Le biopic est un genre en vogue dernièrement, bien que je doute que ça soit une mode datant de notre génération. L'avantage avec ce type de récits, c'est qu'il permet, au choix, d'utiliser toutes les ficelles de la mise en scène pour sublimer un récit passionnant de base (sinon, quel intérêt d'en parler ?) ou bien de (re)mettre sur le devant de la scène un personnage peu connu du grand public. Ce que fait Chocolat en nous présentant ce clown noir qui révolutionna le monde du cirque grâce à son duo avec un autre plaisantin, blanc celui-là, car jusque-là, personne n'envisageait une association de ce type et pour cause : nous étions à la Belle Epoque, soit au début du XXè siècle.
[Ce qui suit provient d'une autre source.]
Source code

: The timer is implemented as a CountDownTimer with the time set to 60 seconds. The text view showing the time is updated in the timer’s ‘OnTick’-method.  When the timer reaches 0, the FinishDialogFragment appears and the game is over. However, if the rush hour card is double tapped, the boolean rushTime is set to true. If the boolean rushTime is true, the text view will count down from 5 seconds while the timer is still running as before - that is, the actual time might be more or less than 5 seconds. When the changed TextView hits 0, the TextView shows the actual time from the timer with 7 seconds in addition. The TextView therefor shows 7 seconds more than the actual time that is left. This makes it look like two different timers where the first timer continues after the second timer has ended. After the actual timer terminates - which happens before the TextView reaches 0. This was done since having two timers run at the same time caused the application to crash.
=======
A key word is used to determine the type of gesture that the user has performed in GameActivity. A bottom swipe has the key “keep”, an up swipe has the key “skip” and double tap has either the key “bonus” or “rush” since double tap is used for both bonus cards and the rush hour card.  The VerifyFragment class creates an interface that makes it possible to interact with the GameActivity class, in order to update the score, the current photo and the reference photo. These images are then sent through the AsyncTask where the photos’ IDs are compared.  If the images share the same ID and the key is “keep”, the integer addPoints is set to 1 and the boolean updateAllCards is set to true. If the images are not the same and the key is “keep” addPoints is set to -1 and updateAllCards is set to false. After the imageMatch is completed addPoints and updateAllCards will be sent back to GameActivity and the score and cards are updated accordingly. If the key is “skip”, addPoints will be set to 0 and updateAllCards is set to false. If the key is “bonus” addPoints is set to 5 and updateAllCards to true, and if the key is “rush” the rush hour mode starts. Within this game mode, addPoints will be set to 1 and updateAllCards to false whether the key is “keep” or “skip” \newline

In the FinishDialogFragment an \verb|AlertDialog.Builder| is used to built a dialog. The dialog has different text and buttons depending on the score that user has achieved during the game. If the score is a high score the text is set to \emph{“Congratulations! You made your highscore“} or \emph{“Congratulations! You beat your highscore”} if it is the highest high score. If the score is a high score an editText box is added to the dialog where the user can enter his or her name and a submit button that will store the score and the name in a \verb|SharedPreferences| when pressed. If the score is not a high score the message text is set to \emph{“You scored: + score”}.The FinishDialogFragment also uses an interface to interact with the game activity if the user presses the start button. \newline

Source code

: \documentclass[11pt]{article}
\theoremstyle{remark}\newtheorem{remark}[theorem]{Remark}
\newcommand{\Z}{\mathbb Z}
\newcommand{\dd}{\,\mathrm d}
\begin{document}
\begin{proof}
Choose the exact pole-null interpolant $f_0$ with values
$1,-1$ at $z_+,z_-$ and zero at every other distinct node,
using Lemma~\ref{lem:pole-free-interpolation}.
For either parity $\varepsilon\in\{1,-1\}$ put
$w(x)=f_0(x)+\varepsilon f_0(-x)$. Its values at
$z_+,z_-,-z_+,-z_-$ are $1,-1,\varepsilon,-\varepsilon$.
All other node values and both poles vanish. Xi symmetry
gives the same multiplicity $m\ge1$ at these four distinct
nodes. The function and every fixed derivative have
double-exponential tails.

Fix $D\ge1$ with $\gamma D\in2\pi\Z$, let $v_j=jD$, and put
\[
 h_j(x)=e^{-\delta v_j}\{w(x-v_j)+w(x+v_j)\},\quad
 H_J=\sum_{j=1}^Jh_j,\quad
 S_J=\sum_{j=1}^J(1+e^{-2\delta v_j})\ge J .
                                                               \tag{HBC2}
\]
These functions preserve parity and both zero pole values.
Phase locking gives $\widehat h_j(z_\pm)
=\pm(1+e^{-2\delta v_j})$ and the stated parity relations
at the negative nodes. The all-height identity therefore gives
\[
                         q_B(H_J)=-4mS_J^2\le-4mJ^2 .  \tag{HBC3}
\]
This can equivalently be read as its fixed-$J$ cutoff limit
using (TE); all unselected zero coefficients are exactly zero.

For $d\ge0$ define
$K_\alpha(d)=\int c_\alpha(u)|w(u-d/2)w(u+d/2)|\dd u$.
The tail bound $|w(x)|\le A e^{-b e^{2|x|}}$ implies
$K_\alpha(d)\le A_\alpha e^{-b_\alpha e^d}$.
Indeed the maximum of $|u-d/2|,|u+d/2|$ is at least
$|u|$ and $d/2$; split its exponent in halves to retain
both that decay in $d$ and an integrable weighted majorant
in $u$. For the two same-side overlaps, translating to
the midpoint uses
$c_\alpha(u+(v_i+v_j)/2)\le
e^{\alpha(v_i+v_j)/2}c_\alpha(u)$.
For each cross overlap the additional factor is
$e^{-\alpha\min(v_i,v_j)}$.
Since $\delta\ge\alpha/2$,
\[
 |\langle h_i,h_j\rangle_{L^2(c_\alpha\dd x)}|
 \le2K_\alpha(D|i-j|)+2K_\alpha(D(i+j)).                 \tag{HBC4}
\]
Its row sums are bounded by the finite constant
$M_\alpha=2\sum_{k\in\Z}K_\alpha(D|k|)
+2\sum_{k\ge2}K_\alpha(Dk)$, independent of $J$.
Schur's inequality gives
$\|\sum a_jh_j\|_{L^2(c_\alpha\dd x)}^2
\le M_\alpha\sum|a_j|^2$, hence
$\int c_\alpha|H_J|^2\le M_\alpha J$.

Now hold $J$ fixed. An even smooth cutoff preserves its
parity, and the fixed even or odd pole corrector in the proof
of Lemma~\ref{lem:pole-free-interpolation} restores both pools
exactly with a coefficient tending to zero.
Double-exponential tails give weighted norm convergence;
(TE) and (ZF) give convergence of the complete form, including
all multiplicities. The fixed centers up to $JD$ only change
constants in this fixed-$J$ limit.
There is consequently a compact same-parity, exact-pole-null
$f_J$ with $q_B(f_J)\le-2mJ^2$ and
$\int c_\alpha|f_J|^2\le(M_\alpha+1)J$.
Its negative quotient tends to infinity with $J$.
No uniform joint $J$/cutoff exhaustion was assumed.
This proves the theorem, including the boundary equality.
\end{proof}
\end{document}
Or le film évite justement de se focaliser sur le racisme auquel fait face Chocolat. Il est évidemment abordé, non sans deux ou trois scènes assez brutales, mais il n'est pas le centre du récit : il ne fait qu'illustrer le contexte. Il braque donc les projecteurs sur notre distributeur à sourires, lequel n'est pas idéalisé comme on aurait pu le craindre. S'il est d'un côté jovial, charmeur, drôle et bien évidemment talentueux, il est également buveur, coureur de jupons, joueur et parfois peu appliqué à son travail. Au grand dam de son partenaire qui, à l'inverse, est tout en sobriété en dehors de la scène ("Je ris dans ma tête" dit-il). Dommage que ses démons intérieurs ne soient pas exploités jusqu'au bout.
Rires et châtiments
Cela étant, en dépit de cette anicroche, l'écriture est particulièrement soignée. Cela se ressent particulièrement grâce aux émotions que le film nous procure. Plus on progresse dans le récit, plus on comprend le côté dramatique de la carrière de Chocolat, qui fait rire en partie parce qu'il conforte le public dans ses préjugés. On passe rapidement du rire franc au rire jaune ou inversement, sans tomber dans le larmoyant ou le drame facile car il est facile de comprendre ces personnages. Nous avons un artiste noir qui veut faire oublier sa couleur mais se voit enfermer dans un rôle et l'autre qui a peur de replonger dans l'ombre, car il n'y a pas plus grand drame pour un clown que de ne plus réussir à faire rire. Deux thématiques qui nous sont encore bien familières aujourd'hui, entre ces maîtres comiques rongés par l'angoisse (pensée à ce cher Robin Williams) et ces acteurs de couleur se sentant encore marginalisés et sous-estimés (voyez la polémique récente sur les Oscars).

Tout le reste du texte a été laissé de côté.